9 thoughts on “Dumping Chick-Fil-A

  1. Interesting thoughts. I’m not so harsh on the food that Chick-fil-A serves up though. I admittedly like the waffle fries and the chicken nuggets they made with peanut oil and had the impression that they were healthier than say the kind of food one can find at McDonald’s. Far tastier than the frozen, plastic prepackaged garbage food that I’d eat when I was still in high school, but you have a point. The food should be far healthier and there needs to be a push for fresh food on these campuses.


  2. I realize that a tendency to exaggerate may be useful in drawing attention to one’s columns. And I have no objection to such. However, this particular column reads as though it were written by an uneducated food Nazi. And that is not healthy for a good scholar such as yourself.

    Individuals surely have a range of food choices on your campus. Not everyone chooses to live long but miserable lives by excluisvely eating Vegan fare. What is poison to your body may be truly nutricious to others’. Genetics will play a key role in such differences.

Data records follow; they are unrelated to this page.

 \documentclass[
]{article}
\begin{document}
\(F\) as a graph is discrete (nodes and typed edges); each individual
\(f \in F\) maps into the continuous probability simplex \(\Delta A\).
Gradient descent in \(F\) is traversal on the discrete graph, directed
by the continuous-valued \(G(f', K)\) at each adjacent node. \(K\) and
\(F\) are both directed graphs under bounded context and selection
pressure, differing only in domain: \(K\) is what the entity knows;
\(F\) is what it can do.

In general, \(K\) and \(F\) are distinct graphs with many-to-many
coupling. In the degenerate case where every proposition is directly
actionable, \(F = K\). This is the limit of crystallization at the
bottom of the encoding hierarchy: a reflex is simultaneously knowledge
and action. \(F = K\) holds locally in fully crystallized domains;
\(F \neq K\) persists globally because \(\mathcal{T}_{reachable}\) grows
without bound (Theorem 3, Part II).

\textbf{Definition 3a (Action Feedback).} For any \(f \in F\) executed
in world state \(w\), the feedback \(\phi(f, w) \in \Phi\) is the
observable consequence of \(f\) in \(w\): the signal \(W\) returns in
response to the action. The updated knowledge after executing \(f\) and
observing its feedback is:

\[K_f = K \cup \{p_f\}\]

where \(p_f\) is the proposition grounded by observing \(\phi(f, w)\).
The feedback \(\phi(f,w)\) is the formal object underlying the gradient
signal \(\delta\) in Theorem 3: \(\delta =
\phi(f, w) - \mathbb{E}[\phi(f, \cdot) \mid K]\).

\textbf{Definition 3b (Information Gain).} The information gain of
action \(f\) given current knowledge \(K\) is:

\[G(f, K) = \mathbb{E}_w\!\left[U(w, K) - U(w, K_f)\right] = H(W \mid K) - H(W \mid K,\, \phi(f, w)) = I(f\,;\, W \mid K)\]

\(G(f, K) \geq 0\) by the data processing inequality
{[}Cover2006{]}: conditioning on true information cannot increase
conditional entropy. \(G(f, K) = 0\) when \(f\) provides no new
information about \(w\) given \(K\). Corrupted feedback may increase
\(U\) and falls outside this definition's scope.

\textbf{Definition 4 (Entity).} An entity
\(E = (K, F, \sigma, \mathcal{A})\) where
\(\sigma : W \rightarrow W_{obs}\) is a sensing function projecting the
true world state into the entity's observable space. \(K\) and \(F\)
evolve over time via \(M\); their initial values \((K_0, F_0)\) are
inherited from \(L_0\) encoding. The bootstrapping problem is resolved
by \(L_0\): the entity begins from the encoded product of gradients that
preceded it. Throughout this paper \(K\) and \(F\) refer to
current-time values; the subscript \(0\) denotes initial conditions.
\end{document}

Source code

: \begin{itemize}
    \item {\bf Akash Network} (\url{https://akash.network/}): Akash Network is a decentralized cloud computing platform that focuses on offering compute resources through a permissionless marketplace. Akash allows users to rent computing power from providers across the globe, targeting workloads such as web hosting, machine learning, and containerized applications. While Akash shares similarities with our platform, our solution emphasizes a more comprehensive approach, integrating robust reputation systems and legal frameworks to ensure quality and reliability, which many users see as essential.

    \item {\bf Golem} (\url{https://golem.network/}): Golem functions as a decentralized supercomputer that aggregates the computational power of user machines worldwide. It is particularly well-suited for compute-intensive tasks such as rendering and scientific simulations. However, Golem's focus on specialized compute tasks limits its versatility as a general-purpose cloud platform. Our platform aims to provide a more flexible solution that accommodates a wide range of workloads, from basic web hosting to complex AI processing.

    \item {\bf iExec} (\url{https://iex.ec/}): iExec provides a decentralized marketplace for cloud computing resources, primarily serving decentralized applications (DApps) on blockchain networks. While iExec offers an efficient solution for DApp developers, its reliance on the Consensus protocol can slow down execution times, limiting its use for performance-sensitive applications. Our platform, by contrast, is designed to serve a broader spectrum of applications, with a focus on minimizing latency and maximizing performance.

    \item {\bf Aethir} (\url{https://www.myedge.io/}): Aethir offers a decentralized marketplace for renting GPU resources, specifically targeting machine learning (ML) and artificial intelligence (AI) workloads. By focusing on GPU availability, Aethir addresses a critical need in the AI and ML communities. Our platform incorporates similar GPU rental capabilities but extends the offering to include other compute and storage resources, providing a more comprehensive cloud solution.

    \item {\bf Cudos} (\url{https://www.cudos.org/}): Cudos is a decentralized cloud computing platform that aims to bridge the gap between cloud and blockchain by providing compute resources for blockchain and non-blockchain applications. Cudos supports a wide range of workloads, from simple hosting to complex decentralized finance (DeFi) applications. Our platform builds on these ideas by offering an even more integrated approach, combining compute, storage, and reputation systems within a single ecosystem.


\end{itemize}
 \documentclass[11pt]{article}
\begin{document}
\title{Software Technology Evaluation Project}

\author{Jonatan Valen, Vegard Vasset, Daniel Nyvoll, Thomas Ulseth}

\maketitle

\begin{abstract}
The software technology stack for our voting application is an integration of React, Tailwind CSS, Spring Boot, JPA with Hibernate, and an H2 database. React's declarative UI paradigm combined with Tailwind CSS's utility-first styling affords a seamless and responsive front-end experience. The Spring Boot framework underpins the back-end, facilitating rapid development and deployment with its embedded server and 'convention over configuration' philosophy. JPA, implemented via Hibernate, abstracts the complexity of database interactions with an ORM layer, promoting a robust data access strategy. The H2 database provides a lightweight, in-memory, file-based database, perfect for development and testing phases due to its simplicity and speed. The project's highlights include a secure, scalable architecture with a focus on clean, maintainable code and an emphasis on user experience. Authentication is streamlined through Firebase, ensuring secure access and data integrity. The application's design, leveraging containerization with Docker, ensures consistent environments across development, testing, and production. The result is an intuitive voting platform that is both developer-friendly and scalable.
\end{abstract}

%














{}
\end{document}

    All universities that I visit make some space for fast food outlets. Now whether that should be one brand or another is a matter for judgment. But to ban them all, irrespective of student preferences reads to me like dictatorship.


    1. “But to ban them all, irrespective of student preferences reads to me like dictatorship.”

      – It was actually the student senate that proposed the non-renewal of the contract. Not renewing a contract is not the same as banning and should be allowed to everybody if that was part of the initial agreement.


    2. Choosing salad or vegetables over meat isn’t strictly vegan. It could easily just be vegetarian. I choose mostly vegetarian options on campus because I don’t trust the meat, but other people eat it. And that’s fine. But how does that make me miserable? Just because I like to eat meat that doesn’t look questionable? Because I really prefer cheese alone on my pizza, rather than pepperoni? It’s a matter of personal taste, not nutrition.

      How is taking steps to improve the quality of food a bad thing? Campus food in general isn’t going to be the best, but it could be a lot better than it is. Eliminating the main sources of deep-fried food goes a long way to do that. And deep-fried food actually doesn’t have a ton of nutrients at all. There are a lot of healthier, less costly alternatives to fast food outlets on campus. When any chain food outlet makes a contract with a university, the university must pay a part of the profit to that outlet. By terminating such a contract and introducing different choices which don’t rely on chain restaurants, a university gets to keep its profit.

      I can get chicken on campus without going to a fast-food outlet. I can get really good burgers and fries. I can get just about anything they sell at a fast food outlet, and the university keeps its entire profit. When on-campus outlets close–for whatever reason–the school still listens to student preference. It just also has the benefit of a bigger profit. A bigger profit means better-quality food, whether it’s a better brand of beef for the burgers, or a fresh vegetable stand.


  3. The central issue is the nature of the contract between the university and Clarissaa’s alleged greasy spoon supplier. If the contract includes a unulateral escape clause, the university is free to terminate the contract. If not, then a breach of contact lawsuit no doubt will compensate the alleged grease spoon for loss of profits.

    If the university decides to eliminate all fast food outlets, and the students dislke this decision, then they are free to boycott the cafeteria and eat elsewhere, or through brown bag lunches. Soon enough, the university bureaucrats would then rush those fast food outlets back into the facility. For there is nothing that bureaucrats hate more than to see budget dollars move out of the reach of their own deep pockets .

    Whenever the choice comes down to that between principle and own-income, guess in which direction the bureaucrat will go!